1912 yılında bir buzdağı ile çarpışarak batan ünlü yolcu gemisi Titanik hakkında yeni bilgiler ortaya çıkmaya devam ediyor.
Derin deniz haritalama şirketi Magellan Ltd, Titanik’in enkazını 3.800 metre derinlikte dijital taramalarla inceleyerek dikkat çekici yeni görüntüler elde etti. Yapılan bu detaylı taramalarda, geminin ikiye ayrıldığı noktanın yakınında yer alan kazan dairesi net bir biçimde görüntülendi. Bazı kazanların çökmüş olması, çarpışma anında hâlâ çalışır durumda olduklarını gösteriyor. Bu durum, gemi mürettebatının kazadan hemen önce bile ışıkları açık tutmak adına çaba gösterdiğini doğrulayan önemli bir bulgu olarak kabul ediliyor. BBC’ye açıklamada bulunan Titanic uzmanı Parks Stephenson, “Titanik, felaketin hayatta kalan son tanığı ve hâlâ anlatacak hikâyeleri var” diyerek yeni taramaların tarihsel önemine vurgu yaptı.

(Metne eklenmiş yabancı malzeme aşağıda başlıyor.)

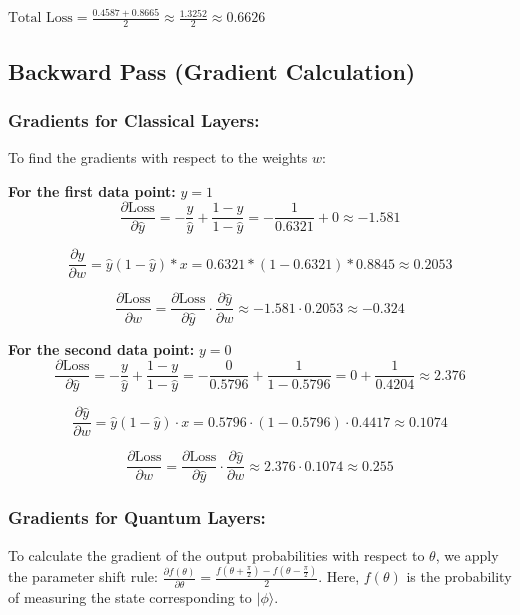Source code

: \documentclass[a4paper]{article}
\begin{document}
\noindent $ \text{Total Loss} = \frac{0.4587 + 0.8665}{2} \approx \frac{1.3252}{2} \approx 0.6626 $

\subsection{Backward Pass (Gradient Calculation)}

\subsubsection{Gradients for Classical Layers:}
To find the gradients with respect to the weights \( w \):

\noindent \textbf{For the first data point:} ${y=1}$
\[ \frac{\partial \text{Loss}}{\partial \hat{y}} = -\frac{y}{\hat{y}} + \frac{1 - y}{1 - \hat{y}} = -\frac{1}{0.6321} + 0 \approx -1.581 \]

\[ \frac{\partial \hat{y}}{\partial w} = \hat{y}(1 - \hat{y}) * x = 0.6321 * (1 - 0.6321) * 0.8845 \approx  0.2053 \]

\[ \frac{\partial \text{Loss}}{\partial w} = \frac{\partial \text{Loss}}{\partial \hat{y}} \cdot \frac{\partial \hat{y}}{\partial w} \approx -1.581 \cdot 0.2053 \approx -0.324 \]

\noindent \textbf{For the second data point:} ${y=0}$
\[ \frac{\partial \text{Loss}}{\partial \hat{y}} = -\frac{y}{\hat{y}} + \frac{1 - y}{1 - \hat{y}} = -\frac{0}{0.5796} + \frac{1}{1 - 0.5796} = 0 + \frac{1}{0.4204}\approx 2.376 \]

\[ \frac{\partial \hat{y}}{\partial w} = \hat{y}(1 - \hat{y}) \cdot x = 0.5796 \cdot (1 - 0.5796) \cdot 0.4417 \approx 0.1074 \]

\[\frac{\partial \text{Loss}}{\partial w} = \frac{\partial \text{Loss}}{\partial \hat{y}} \cdot \frac{\partial \hat{y}}{\partial w} \approx 2.376 \cdot 0.1074 \approx 0.255\]

\subsubsection{Gradients for Quantum Layers:}
To calculate the gradient of the output probabilities with respect to \( \theta \), we apply the parameter shift rule: $ \frac{\partial f(\theta)}{\partial \theta} = \frac{f\left(\theta + \frac{\pi}{2}\right) - f\left(\theta - \frac{\pi}{2}\right)}{2}. $  Here, \( f(\theta) \) is the probability of measuring the state corresponding to \( |\phi\rangle \).\cite{mitarai2018quantum} \cite{schuld2019evaluating}\\
\end{document}

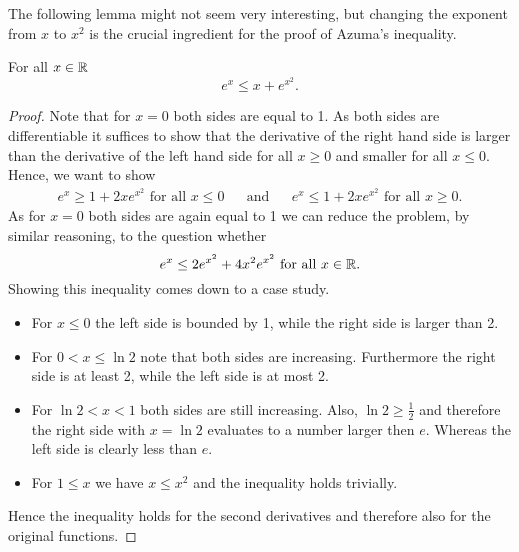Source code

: 		
		
The following lemma might not seem very interesting, but changing the exponent from $x$ to $x^2$ is the crucial ingredient for the proof of Azuma's inequality.
\begin{lemma}\label{lem:exToex2} For all $x\in\mathbb{R}$
	\[e^{x}\leq x+e^{x^2}.\]
\end{lemma} 
\begin{proof}
	Note that for $x=0$ both sides are equal to 1. As both sides are differentiable it suffices to show that the derivative of the right hand side is larger than the derivative of the left hand side for all $x\geq0$ and smaller for all $x\leq0$. Hence, we want to show
	\begin{align*}
		e^x\geq 1+2xe^{x^2}\text{ for all $x\leq 0$} &   & \text{and} &   & e^x\leq 1+2xe^{x^2}\text{ for all $x\geq 0$}. 
	\end{align*}
	As for $x=0$ both sides are again equal to 1 we can reduce the problem, by similar reasoning, to the question whether
	\[e^x\leq 2e^{x^2}+4x^2e^{x^2}\text{ for all $x\in\mathbb{R}$}.\]
	Showing this inequality comes down to a case study.
	\begin{itemize}
		\item For $x\leq0$ the left side is bounded by 1, while the right side is larger than 2.
		\item For $0<x\leq\ln 2$ note that both sides are increasing. Furthermore the right side is at least 2, while the left side is at most 2.
		\item For $\ln2<x<1$ both sides are still increasing. Also, $\ln2\geq\frac{1}{2}$ and therefore the right side with $x=\ln2$ evaluates to a number larger then $e$. Whereas the left side is clearly less than $e$.
		\item For $1\leq x$ we have $x\leq x^2$ and the inequality holds trivially.
	\end{itemize}
	Hence the inequality holds for the second derivatives  and therefore also for the original functions.
\end{proof}
		
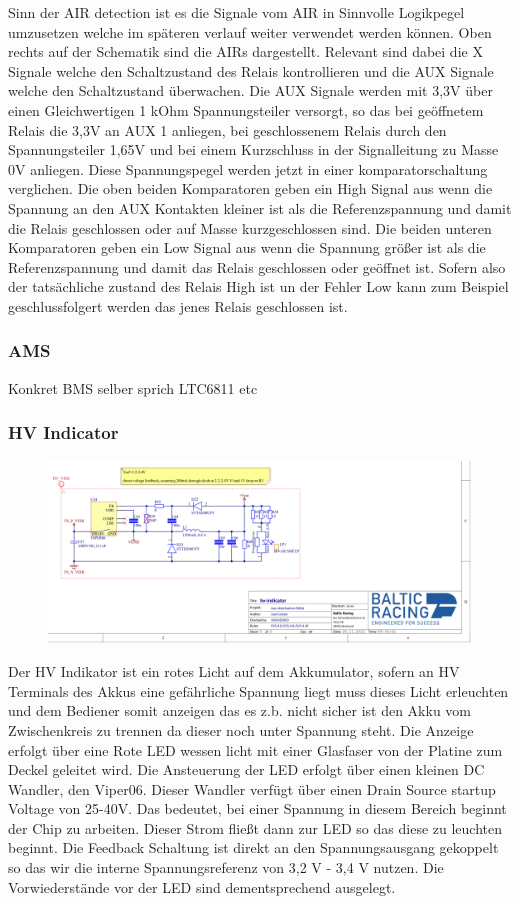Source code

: Sinn der AIR detection ist es die Signale vom AIR in Sinnvolle Logikpegel umzusetzen welche im späteren verlauf weiter verwendet werden können. Oben rechts auf der Schematik sind die AIRs dargestellt. Relevant sind dabei die X Signale welche den Schaltzustand des Relais kontrollieren und die AUX Signale welche den Schaltzustand überwachen. Die AUX Signale werden mit 3,3V über einen Gleichwertigen 1 kOhm Spannungsteiler versorgt, so das bei geöffnetem Relais die 3,3V an AUX 1 anliegen, bei geschlossenem Relais durch den Spannungsteiler 1,65V und bei einem Kurzschluss in der Signalleitung zu Masse 0V anliegen. Diese Spannungspegel werden jetzt in einer komparatorschaltung verglichen. Die oben beiden Komparatoren geben ein High Signal aus wenn die Spannung an den AUX Kontakten kleiner ist als die Referenzspannung und damit die Relais geschlossen oder auf Masse kurzgeschlossen sind. Die beiden unteren Komparatoren geben ein Low Signal aus wenn die Spannung größer ist als die Referenzspannung und damit das Relais geschlossen oder geöffnet ist. Sofern also der tatsächliche zustand des Relais High ist un der Fehler Low kann zum Beispiel geschlussfolgert werden das jenes Relais geschlossen ist.

\subsubsection{AMS}
Konkret BMS selber sprich LTC6811 etc

\subsubsection{HV Indicator}

\begin{figure}
	\centering
	\includegraphics[width=0.7\linewidth]{bilder/HV_indicator_schematic}
	\caption{}
	\label{fig:hvindicatorschematic}
\end{figure}

Der HV Indikator ist ein rotes Licht auf dem Akkumulator, sofern an HV Terminals des Akkus eine gefährliche Spannung liegt muss dieses Licht erleuchten und dem Bediener somit anzeigen das es z.b. nicht sicher ist den Akku vom Zwischenkreis zu trennen da dieser noch unter Spannung steht. Die Anzeige erfolgt über eine Rote LED wessen licht mit einer Glasfaser von der Platine zum Deckel geleitet wird. Die Ansteuerung der LED erfolgt über einen kleinen DC Wandler, den Viper06. Dieser Wandler verfügt über einen Drain Source startup Voltage von 25-40V. Das bedeutet, bei einer Spannung in diesem Bereich beginnt der Chip zu arbeiten. Dieser Strom fließt dann zur LED so das diese zu leuchten beginnt. Die Feedback Schaltung ist direkt an den Spannungsausgang gekoppelt so das wir die interne Spannungsreferenz von 3,2 V - 3,4 V nutzen. Die Vorwiederstände vor der LED sind dementsprechend ausgelegt.

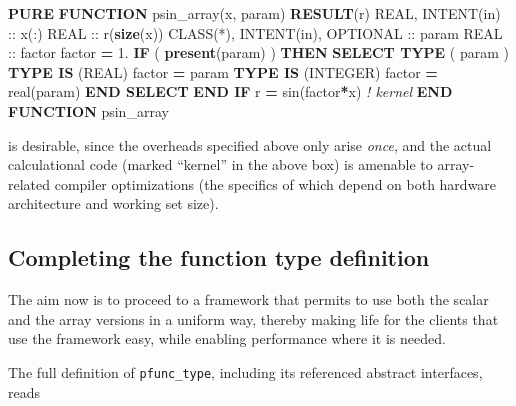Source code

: \documentclass[
  paper=a4,
  ,captions=tableheading
]{scrartcl}
\newenvironment{Shaded}{\begin{snugshade}}{\end{snugshade}}
\newcommand{\BuiltInTok}[1]{#1}
\newcommand{\CommentTok}[1]{\textcolor[rgb]{0.56,0.35,0.01}{\textit{#1}}}
\newcommand{\DataTypeTok}[1]{\textcolor[rgb]{0.13,0.29,0.53}{#1}}
\newcommand{\FloatTok}[1]{\textcolor[rgb]{0.00,0.00,0.81}{#1}}
\newcommand{\FunctionTok}[1]{\textcolor[rgb]{0.13,0.29,0.53}{\textbf{#1}}}
\newcommand{\KeywordTok}[1]{\textcolor[rgb]{0.13,0.29,0.53}{\textbf{#1}}}
\newcommand{\NormalTok}[1]{#1}
\begin{document}
\begin{Shaded}
\begin{Highlighting}[]
\KeywordTok{PURE} \KeywordTok{FUNCTION}\NormalTok{ psin\_array(x, param) }\KeywordTok{RESULT}\NormalTok{(r)}
   \DataTypeTok{REAL}\NormalTok{, }\DataTypeTok{INTENT(in)} \DataTypeTok{::}\NormalTok{ x(:)}
   \DataTypeTok{REAL} \DataTypeTok{::}\NormalTok{ r(}\FunctionTok{size}\NormalTok{(x))}
   \DataTypeTok{CLASS(*)}\NormalTok{, }\DataTypeTok{INTENT(in)}\NormalTok{, }\DataTypeTok{OPTIONAL} \DataTypeTok{::}\NormalTok{ param}
   \DataTypeTok{REAL} \DataTypeTok{::}\NormalTok{ factor}
\NormalTok{   factor }\KeywordTok{=} \FloatTok{1.}
   \KeywordTok{IF}\NormalTok{ ( }\FunctionTok{present}\NormalTok{(param) ) }\KeywordTok{THEN}
      \KeywordTok{SELECT TYPE}\NormalTok{ ( param )}
      \KeywordTok{TYPE IS}\NormalTok{ (}\DataTypeTok{REAL}\NormalTok{)}
\NormalTok{         factor }\KeywordTok{=}\NormalTok{ param}
      \KeywordTok{TYPE IS}\NormalTok{ (}\DataTypeTok{INTEGER}\NormalTok{)}
\NormalTok{         factor }\KeywordTok{=} \DataTypeTok{real(param)}
      \KeywordTok{END SELECT}
   \KeywordTok{END IF}
\NormalTok{   r }\KeywordTok{=} \BuiltInTok{sin}\NormalTok{(factor}\KeywordTok{*}\NormalTok{x)  }\CommentTok{! kernel}
\KeywordTok{END FUNCTION}\NormalTok{ psin\_array}
\end{Highlighting}
\end{Shaded}

is desirable, since the overheads specified above only arise
\emph{once}, and the actual calculational code (marked ``kernel'' in the
above box) is amenable to array-related compiler optimizations (the
specifics of which depend on both hardware architecture and working set
size).

\subsection{Completing the function type
definition}\label{completing-the-function-type-definition}

The aim now is to proceed to a framework that permits to use both the
scalar and the array versions in a uniform way, thereby making life for
the clients that use the framework easy, while enabling performance
where it is needed.

The full definition of \texttt{pfunc\_type}, including its referenced
abstract interfaces, reads
\end{document}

MÜHENDİSLERİN HİKAYESİ YENİDEN GÜNDEMDE
Tarama görüntüleri, İngiliz mühendis Joseph Bell tarafından yönetilen mühendis ekibinin, gemi batarken ışıkları açık tutmak için kazanlara kömür atmaya devam ettiğini gözler önüne seriyor. Bell ve ekibinin bu gayretinin, birçok yolcunun cankurtaran botlarına sağlıklı bir şekilde binmesine imkân tanıdığı düşünülüyor. Stephenson, “Onlar kaosu olabildiğince geciktirdi. Bu da, kıç bölümde hâlâ açık duran bir buhar vanasıyla sembolize edilmişti” ifadelerini kullandı.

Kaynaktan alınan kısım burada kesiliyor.